Excellent, except that now I have to go and re-read all the others.
This is the earliest chronologically, being about the period just before the Company Wars began, and the beginning of the Merchanters' Alliance, the trade cartel that features heavily in many of the Alliance/Union books. Like most Cherryhs it's dense, information-heavy, and nonetheless absolutely gripping, even though it's set entirely on one small, decrepit and fading space station, and the action mostly consists of people plotting, worrying, thinking about plotting and worrying about plotting, and also the political, economic and psychological implications of an era and specific location when both FTL and sub-light co-exist.

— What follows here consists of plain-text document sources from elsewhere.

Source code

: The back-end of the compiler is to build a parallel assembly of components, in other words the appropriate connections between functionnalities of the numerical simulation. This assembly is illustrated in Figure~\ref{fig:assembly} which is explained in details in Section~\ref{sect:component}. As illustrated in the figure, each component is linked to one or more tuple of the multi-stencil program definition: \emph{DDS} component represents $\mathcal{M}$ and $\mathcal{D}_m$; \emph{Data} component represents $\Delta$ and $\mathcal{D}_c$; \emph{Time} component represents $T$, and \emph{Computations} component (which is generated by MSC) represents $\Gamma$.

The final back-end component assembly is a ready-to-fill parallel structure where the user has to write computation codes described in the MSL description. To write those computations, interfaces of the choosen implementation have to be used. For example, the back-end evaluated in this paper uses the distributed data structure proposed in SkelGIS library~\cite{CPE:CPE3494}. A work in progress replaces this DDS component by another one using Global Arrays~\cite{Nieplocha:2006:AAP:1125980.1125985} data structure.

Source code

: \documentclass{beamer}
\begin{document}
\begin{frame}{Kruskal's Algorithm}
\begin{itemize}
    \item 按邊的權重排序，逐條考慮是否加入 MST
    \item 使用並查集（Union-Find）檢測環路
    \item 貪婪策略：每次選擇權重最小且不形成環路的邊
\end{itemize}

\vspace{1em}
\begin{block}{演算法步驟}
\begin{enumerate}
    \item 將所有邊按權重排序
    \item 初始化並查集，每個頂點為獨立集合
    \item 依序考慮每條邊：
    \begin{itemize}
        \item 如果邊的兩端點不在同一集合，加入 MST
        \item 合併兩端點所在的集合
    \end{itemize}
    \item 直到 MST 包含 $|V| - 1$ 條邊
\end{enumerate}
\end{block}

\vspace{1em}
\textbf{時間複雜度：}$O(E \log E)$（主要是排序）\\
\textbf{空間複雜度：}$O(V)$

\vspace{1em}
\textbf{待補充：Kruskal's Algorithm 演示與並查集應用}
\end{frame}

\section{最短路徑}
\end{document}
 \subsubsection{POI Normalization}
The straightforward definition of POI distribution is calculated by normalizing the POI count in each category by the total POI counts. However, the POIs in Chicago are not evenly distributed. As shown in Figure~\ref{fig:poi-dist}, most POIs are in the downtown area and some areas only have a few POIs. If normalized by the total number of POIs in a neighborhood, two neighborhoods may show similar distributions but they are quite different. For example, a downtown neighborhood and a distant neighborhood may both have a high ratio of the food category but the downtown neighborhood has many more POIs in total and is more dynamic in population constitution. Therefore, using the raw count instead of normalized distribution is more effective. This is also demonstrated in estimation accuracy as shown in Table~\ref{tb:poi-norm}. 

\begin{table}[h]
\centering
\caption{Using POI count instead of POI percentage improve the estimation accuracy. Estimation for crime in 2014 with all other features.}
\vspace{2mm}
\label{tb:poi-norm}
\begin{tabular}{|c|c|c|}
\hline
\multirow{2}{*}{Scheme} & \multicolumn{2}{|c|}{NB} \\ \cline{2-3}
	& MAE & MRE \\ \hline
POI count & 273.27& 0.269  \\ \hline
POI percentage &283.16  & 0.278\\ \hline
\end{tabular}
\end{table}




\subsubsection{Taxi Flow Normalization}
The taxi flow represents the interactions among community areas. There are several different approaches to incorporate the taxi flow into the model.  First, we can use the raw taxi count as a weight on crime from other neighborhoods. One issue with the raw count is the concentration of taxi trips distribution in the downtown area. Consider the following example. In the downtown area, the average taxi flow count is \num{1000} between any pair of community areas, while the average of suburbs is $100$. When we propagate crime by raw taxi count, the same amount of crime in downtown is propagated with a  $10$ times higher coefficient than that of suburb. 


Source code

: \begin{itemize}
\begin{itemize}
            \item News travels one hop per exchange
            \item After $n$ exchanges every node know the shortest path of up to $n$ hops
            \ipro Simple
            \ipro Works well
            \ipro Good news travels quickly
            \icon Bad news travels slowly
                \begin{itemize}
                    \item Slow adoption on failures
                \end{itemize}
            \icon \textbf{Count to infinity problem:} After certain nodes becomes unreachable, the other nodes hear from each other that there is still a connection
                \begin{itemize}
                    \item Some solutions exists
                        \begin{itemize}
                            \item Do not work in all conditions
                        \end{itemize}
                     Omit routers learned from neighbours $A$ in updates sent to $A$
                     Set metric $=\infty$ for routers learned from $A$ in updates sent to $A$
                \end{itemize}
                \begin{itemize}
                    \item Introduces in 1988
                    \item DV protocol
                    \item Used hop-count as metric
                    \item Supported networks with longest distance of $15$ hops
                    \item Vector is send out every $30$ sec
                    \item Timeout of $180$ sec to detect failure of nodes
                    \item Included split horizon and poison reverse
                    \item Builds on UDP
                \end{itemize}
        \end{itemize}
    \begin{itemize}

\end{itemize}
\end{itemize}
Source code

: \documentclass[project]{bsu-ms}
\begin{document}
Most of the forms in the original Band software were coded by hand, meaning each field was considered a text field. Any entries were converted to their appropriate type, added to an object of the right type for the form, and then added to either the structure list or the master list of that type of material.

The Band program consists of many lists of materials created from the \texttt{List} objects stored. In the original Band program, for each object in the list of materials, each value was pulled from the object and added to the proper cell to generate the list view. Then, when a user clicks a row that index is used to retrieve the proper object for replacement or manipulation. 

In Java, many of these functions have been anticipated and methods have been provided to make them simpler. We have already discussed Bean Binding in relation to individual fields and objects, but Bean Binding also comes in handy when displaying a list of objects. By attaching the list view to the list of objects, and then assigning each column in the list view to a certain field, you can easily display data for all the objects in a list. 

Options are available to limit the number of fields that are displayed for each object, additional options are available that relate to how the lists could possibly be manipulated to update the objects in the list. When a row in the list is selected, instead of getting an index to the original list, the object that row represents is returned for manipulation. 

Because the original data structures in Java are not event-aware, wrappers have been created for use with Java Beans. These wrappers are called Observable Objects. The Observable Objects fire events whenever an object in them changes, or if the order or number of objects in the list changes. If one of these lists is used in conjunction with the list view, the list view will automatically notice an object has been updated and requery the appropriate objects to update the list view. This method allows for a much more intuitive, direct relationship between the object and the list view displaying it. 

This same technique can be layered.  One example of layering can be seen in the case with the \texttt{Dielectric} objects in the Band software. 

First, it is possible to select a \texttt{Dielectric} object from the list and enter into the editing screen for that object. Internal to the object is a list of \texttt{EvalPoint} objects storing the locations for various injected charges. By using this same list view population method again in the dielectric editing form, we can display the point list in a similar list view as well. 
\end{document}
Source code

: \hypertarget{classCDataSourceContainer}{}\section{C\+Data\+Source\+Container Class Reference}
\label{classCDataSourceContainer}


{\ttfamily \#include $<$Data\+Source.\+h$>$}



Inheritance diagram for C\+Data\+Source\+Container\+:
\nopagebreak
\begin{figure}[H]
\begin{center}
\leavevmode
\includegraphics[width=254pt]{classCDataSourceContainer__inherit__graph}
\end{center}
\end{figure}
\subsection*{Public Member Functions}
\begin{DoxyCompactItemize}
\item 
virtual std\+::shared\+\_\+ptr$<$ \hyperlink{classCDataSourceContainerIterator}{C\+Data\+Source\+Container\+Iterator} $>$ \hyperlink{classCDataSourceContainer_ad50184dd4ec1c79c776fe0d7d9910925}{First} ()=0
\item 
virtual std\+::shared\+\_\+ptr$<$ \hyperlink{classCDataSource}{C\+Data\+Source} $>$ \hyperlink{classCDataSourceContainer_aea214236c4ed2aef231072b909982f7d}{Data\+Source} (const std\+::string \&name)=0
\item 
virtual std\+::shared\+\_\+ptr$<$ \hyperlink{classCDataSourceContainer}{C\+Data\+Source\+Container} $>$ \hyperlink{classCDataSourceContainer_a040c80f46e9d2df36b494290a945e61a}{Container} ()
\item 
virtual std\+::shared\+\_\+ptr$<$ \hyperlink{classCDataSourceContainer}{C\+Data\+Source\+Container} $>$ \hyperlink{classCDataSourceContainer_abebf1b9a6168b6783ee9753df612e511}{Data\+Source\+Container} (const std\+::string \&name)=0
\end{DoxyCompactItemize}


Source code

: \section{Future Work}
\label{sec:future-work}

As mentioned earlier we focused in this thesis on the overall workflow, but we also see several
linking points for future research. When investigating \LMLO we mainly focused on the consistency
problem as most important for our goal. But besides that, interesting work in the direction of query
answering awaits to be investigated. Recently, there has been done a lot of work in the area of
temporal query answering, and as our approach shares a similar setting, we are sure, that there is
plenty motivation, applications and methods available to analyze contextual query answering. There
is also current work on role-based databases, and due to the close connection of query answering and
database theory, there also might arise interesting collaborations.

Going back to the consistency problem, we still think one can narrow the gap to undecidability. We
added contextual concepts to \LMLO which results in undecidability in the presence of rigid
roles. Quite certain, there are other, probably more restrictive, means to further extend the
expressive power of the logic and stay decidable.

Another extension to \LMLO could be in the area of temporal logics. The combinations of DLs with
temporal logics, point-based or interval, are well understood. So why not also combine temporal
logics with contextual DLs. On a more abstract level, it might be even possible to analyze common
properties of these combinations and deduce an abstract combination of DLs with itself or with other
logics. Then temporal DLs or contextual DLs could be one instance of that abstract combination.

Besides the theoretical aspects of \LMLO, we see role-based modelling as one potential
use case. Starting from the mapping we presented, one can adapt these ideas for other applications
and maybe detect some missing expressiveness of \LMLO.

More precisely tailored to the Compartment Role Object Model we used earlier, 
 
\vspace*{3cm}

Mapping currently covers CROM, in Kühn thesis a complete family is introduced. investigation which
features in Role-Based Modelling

I had to laugh at a review that complained that the book did not consider "cultural diversity", because it's about nothing else. The action is entirely driven by the dramatic and incompatible interests, cultures and worldviews of:
1 Earth, with its multiple national governments and their historical obsession with territorial control, this time applied to space;
2 Earth Company, the intergovernmental consortium that controls Earth's space-related activity (amusingly, Cherryh is careful to point out that it is a generous employer; Cherryh has never dealt in easy stereotypes)
3 Earth Company staff (individually unethical and power-hungry, true) imposed on the hapless Alpha Station;
4 Alpha station administration (legally Earth Company employees but with their own local interests, such as keeping their station population alive);
5 the short-haul FTL ships dedicated tradng among to the tiny string of near-Earth stations anchored by Alpha Station (in desperate economic straits and also trying to stay both alive and solvent),
6 the giant long-haul, culturally alien FTL ships (their crews are giant extended matrilineal families) from the far reaches of human space, completely out of Earth's control,
7 the different space stations, all of them essentially independent polities that are nonetheless interdependent with each other and the FTL ships that support them
8 the shadowy threat of Cyteen, Cherryh's own take on 'Brave New World', not yet known as Union but already culturally alien in a completely different way from all the other human polities
The book is set at the instant where a "jump-point" - Cherryh's FTL enabler - has been discovered near Earth, but the information has not yet been made public. Earth has been cut off from its former colonies and their colonies except by years-long sub-light travel (the differences in psychology from the civilisations where FTL is normalised that this creates is also one of the relevant elements in the book). The inevitability of Earth rejoining space-based humanity is the basis of the constant refrain "Sol is coming" used by different parties with hope (more trade so we can survive!), dread (sudden disruptive intrusion of irredentist imperialists into a delicate political and economic stand-off in the far reaches of human space), and resignation (going to happen, how can we mitigate the damage and protect our own interests).
While much of the plotting is directed at trying to prevent Earth reviving the concept of war, this time at the interstellar scale, those of us who have read the other Alliance/Union novels know perfectly well that it's about to start anyway.
Excellent, except that now I have to go and re-read all the others.